Excellent customer service experience is a holy Grail for all people working in business.
We struggle all the time to provide the best possible service, we go hundreds of extra miles to make customers happy, and yet - we’re still getting negative feedback and customer complaints.
But what if the problems you’re having are actually really simple? What if getting rid of these problems can easily increase your customers’ happiness?
Today, I’m presenting seven deadly sins of customer service experience. Keep your fingers crossed they don’t apply to you!
1. Lack of training
The ultimate goal of customer service is to solve customers’ problems.
None of your customers will contact you wanting to have a nice chat, or to compliment a company. Every single customer has a problem and it doesn’t matter if it’s complicated or not: staff needs to be prepared to solve it as soon as possible.
The most important part of customer service training is obviously a product or service training. Agents need to know everything about the products. Can you imagine an Apple sales clerk who doesn’t know what the difference between iPhone 6 and iPhone 6s is? Me neither.
Soft skill training is also crucial, as most of the agents have to learn how to behave in - sometimes - stressful situations, but without a proper product training, even the most empathic and caring person will fail to help a customer.
2. Turning agents into robots
One of the things I hate the most is when I’m talking with reps and they sound like robots. It’s like having human emotions while speaking is something inappropriate in customer service. They sound like they are reading scripts (they probably do) and they are so bloody professional that I want to disconnect immediately.
The thing is that every customer service agent should be able to adapt to the way your customer is speaking. If a customer is formal, they should talk to them in a formal way. If a customer is making jokes, they should launch their sense of humor.
A normal, human discussion is something desirable in customer service, as it helps to get the real connection and create a positive customer care experience.
3. Automatic phone system
Speaking of robots, there is nothing more irritating than calling customer service and reaching an IVR automated phone system.
It’s pure hell.
I lose patience in a flash when I press buttons, trying to reach the desired destination, and not knowing where I am in the virtual maze.
The terrible “hold” music is yet another reason for this system to suck. In most cases, the music is really bad, and even if it’s not that bad, the sound quality makes it worse.
Don’t use it. Just don’t. Even the least qualified human agent is much better than the IVR. Or, you can test live chat (for free) and discover that it's difficult to provide bad experience while chatting.
4. Lack of proper complaint solving
Oh yes, customer complaints! No matter how great your product is and how customer-focused you are, you will have such cases.
The sooner you have a complaint-solving procedure in your support team, the better.
The most important thing is that customers, who have had a complaint satisfactorily resolved, are likely to recommend your business to others and stay with you as loyal customers.
The second thing is that if you treat every complaint as an opportunity to learn, you can improve your service and prove to your customers that you care about what you do.
5. Not being present on social media
Why not being present on social media is a terrible sin?
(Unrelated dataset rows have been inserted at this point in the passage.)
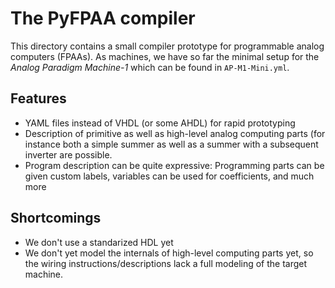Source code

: # The PyFPAA compiler

This directory contains a small compiler prototype for programmable analog
computers (FPAAs). As machines, we have so far the minimal setup for the
*Analog Paradigm Machine-1* which can be found in `AP-M1-Mini.yml`.

## Features

* YAML files instead of VHDL (or some AHDL) for rapid prototyping
* Description of primitive as well as high-level analog computing parts
  (for instance both a simple summer as well as a summer with
  a subsequent inverter are possible.
* Program description can be quite expressive: Programming parts can
  be given custom labels, variables can be used for coefficients,
  and much more

## Shortcomings

* We don't use a standarized HDL yet
* We don't yet model the internals of high-level computing parts yet,
  so the wiring instructions/descriptions lack a full modeling of the
  target machine.
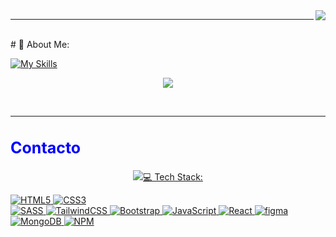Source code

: <img align="right" src="https://visitor-badge.laobi.icu/badge?page_id=giovanijimenez.giovanijimenez"/>
<hr>
<br>
# 💫 About Me:

[![My Skills](https://skillicons.dev/icons?i=js,html,css,bootstrap,tailwind)](https://skillicons.dev)
<br>
<p align="center">
  <a href="https://skillicons.dev">
    <img src="https://skillicons.dev/icons?i=js,java,firebase,linux,npm,py,swift,docker,c,tailwind,git" />
  </a>
</p>

<br>
<hr>

<h2 style="font-size:25px; color: blue;">Contacto</h2>
<p align="center">
  <a href="mailto:giovanijimenez114@gmail.com">
    <img src="https://skillicons.dev/icons?i=gmail" target="_blank/>
  </a>
</p>

<br>
<hr>

# 💻 Tech Stack:
![HTML5](https://img.shields.io/badge/html5-%23E34F26.svg?style=for-the-badge&logo=html5&logoColor=white) 
![CSS3](https://img.shields.io/badge/css3-%231572B6.svg?style=for-the-badge&logo=css3&logoColor=white)  
![SASS](https://img.shields.io/badge/SASS-hotpink.svg?style=for-the-badge&logo=SASS&logoColor=white) 
![TailwindCSS](https://img.shields.io/badge/tailwindcss-%2338B2AC.svg?style=for-the-badge&logo=tailwind-css&logoColor=white) 
![Bootstrap](https://img.shields.io/badge/bootstrap-%23563D7C.svg?style=for-the-badge&logo=bootstrap&logoColor=white) 
![JavaScript](https://img.shields.io/badge/javascript-%23323330.svg?style=for-the-badge&logo=javascript&logoColor=%23F7DF1E) 
![React](https://img.shields.io/badge/react-%2320232a.svg?style=for-the-badge&logo=react&logoColor=%2361DAFB) 
![figma](https://img.shields.io/badge/Canva-%2300C4CC.svg?style=for-the-badge&logo=Canva&logoColor=white) 
![MongoDB](https://img.shields.io/badge/MongoDB-%234ea94b.svg?style=for-the-badge&logo=mongodb&logoColor=white)
![NPM](https://img.shields.io/badge/NPM-%23CB3837.svg?style=for-the-badge&logo=npm&logoColor=white)


<!--
**giovanijimenez/giovanijimenez** is a ✨ _special_ ✨ repository because its `README.md` (this file) appears on your GitHub profile.

Here are some ideas to get you started:

- 🔭 I’m currently working on ...
- 🌱 I’m currently learning ...
- 👯 I’m looking to collaborate on ...
- 🤔 I’m looking for help with ...
- 💬 Ask me about ...
- 📫 How to reach me: ...
- 😄 Pronouns: ...
- ⚡ Fun fact: ...
-->
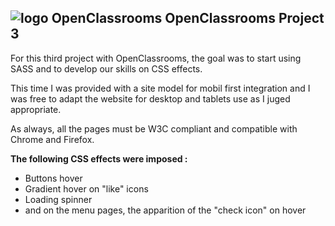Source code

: ## ![logo OpenClassrooms](https://raw.githubusercontent.com/thierry-laval/archives/master/images/Logo_OpenClassrooms.png)  OpenClassrooms Project 3

For this third project with OpenClassrooms, the goal was to start using SASS and to develop our skills on CSS effects.

This time I was provided with a site model for mobil first integration and I was free to adapt the website for desktop and tablets use as I juged appropriate.

As always, all the pages must be W3C compliant and compatible with Chrome and Firefox.

**The following CSS effects were imposed :**

 - Buttons hover
 - Gradient hover on "like" icons
 - Loading spinner
 - and on the menu pages, the apparition of the "check icon" on hover
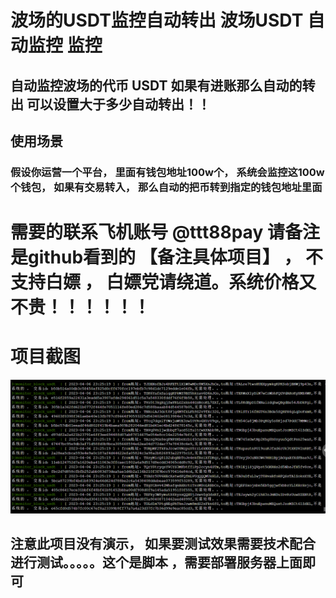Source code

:# 波场的USDT监控自动转出 波场USDT 自动监控 监控 
## 自动监控波场的代币 USDT  如果有进账那么自动的转出 可以设置大于多少自动转出！！

## 使用场景
### 假设你运营一个平台， 里面有钱包地址100w个， 系统会监控这100w个钱包， 如果有交易转入， 那么自动的把币转到指定的钱包地址里面


# 需要的联系飞机账号 @ttt88pay 请备注是github看到的 【备注具体项目】 ， 不支持白嫖 ， 白嫖党请绕道。系统价格又不贵！！！！！！

# 项目截图

![](pic/1.png)


## 注意此项目没有演示， 如果要测试效果需要技术配合进行测试。。。。。这个是脚本 ，需要部署服务器上面即可
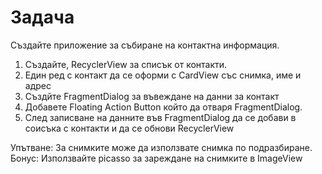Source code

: # Задача

Създайте приложение за събиране на контактна информация.
1. Създайте, RecyclerView за списък от контакти. 
2. Един ред с контакт да се оформи с CardView със снимка, име и адрес
3. Създйте FragmentDialog за въвеждане на данни за контакт
4. Добавете Floating Action Button който да отваря FragmentDialog.
5. След записване на данните във FragmentDialog да се добави в соисъка с контакти и да се обнови RecyclerView

Упътване: За снимките може да използвате снимка по подразбиране.
Бонус: Използвайте picasso за зареждане на снимките в ImageView
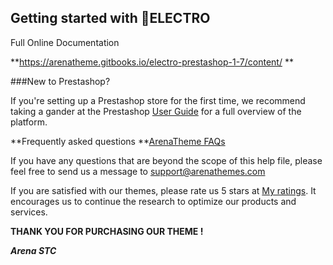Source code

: ## Getting started with ELECTRO

Full Online Documentation 

**https://arenatheme.gitbooks.io/electro-prestashop-1-7/content/
**

###New to Prestashop?


If you're setting up a Prestashop store for the first time, we recommend taking a gander at the Prestashop [User Guide](https://www.prestashop.com/en/resources/documentations) for a full overview of the platform.  

**Frequently asked questions **[ArenaTheme FAQs](https://arenathemes.freshdesk.com/a/solutions/categories/6000138280)

If you have any questions that are beyond the scope of this help file, please feel free to send us a message to <a href="mailto:support@arenathemes.com">support@arenathemes.com</a>

If you are satisfied with our themes, please rate us 5 stars at [My ratings](https://addons.prestashop.com/en/ratings.php). It encourages us to continue the research to optimize our products and services.


**THANK YOU FOR PURCHASING OUR THEME !**


**_Arena STC_**

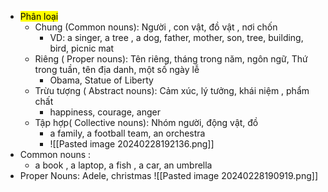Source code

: - <mark> Phân loại</mark>
	- Chung (Common nouns): Người , con vật, đồ vật , nơi chốn
		- VD: a singer, a tree , a dog, father, mother, son, tree, building, bird, picnic mat
	- Riêng ( Proper nouns): Tên riêng, tháng trong năm, ngôn ngữ, Thứ trong tuần, tên địa danh, một số ngày lễ
		- Obama, Statue of Liberty
	- Trừu tượng ( Abstract nouns): Cảm xúc, lý tưởng, khái niệm , phẩm chất
		- happiness, courage, anger
	- Tập hợp( Collective nouns): Nhóm người, động vật, đồ 
		- a family, a football team, an  orchestra
		- ![[Pasted image 20240228192136.png]]
- Common nouns :
	- a book , a laptop, a fish , a car, an umbrella
- Proper Nouns: 
		Adele, christmas
		![[Pasted image 20240228190919.png]]
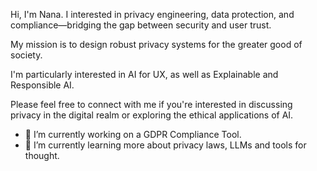 Hi, I'm Nana. I interested in privacy engineering, data protection, and compliance—bridging the gap between security and user trust.

My mission is to design robust privacy systems for the greater good of society.

I'm particularly interested in AI for UX, as well as Explainable and Responsible AI.

Please feel free to connect with me if you're interested in discussing privacy in the digital realm or exploring the ethical applications of AI.

- 🔭 I’m currently working on a GDPR Compliance Tool.
- 🌱 I’m currently learning more about privacy laws, LLMs and tools for thought.

<!--
**asanteanana/asanteanana** is a ✨ _special_ ✨ repository because its `README.md` (this file) appears on your GitHub profile.

Here are some ideas to get you started:

- 🔭 I’m currently working on compliance website tool.
- 🌱 I’m currently learning black
- 👯 I’m looking to collaborate on ...
- 🤔 I’m looking for help with ...
- 💬 Ask me about ...
- 📫 How to reach me: ...
- 😄 Pronouns: ...
- ⚡ Fun fact: ...
- 📫 You can reach out to me about edtech and cultural + technological intersections.

-->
It’s because you’re not present where your customers are.
It’s very simple. A customer service team is supposed to help their customers. Is there a better way to show them that you love to help, than joining the same channels they are already present at?
This is what Mick Griffin from Brand24 said in one episode of my Business Sidekick:
You have to go where they are. The big positive of this is that you can go out and you can find them in their natural habitat. It’s almost like talking about going on safari.
6. Not responding on social media
While being present on social media is essential, you should also always reply to all social media comments. Especially if they are negative.
You might ask “why you should care about people leaving negative comments on social media?”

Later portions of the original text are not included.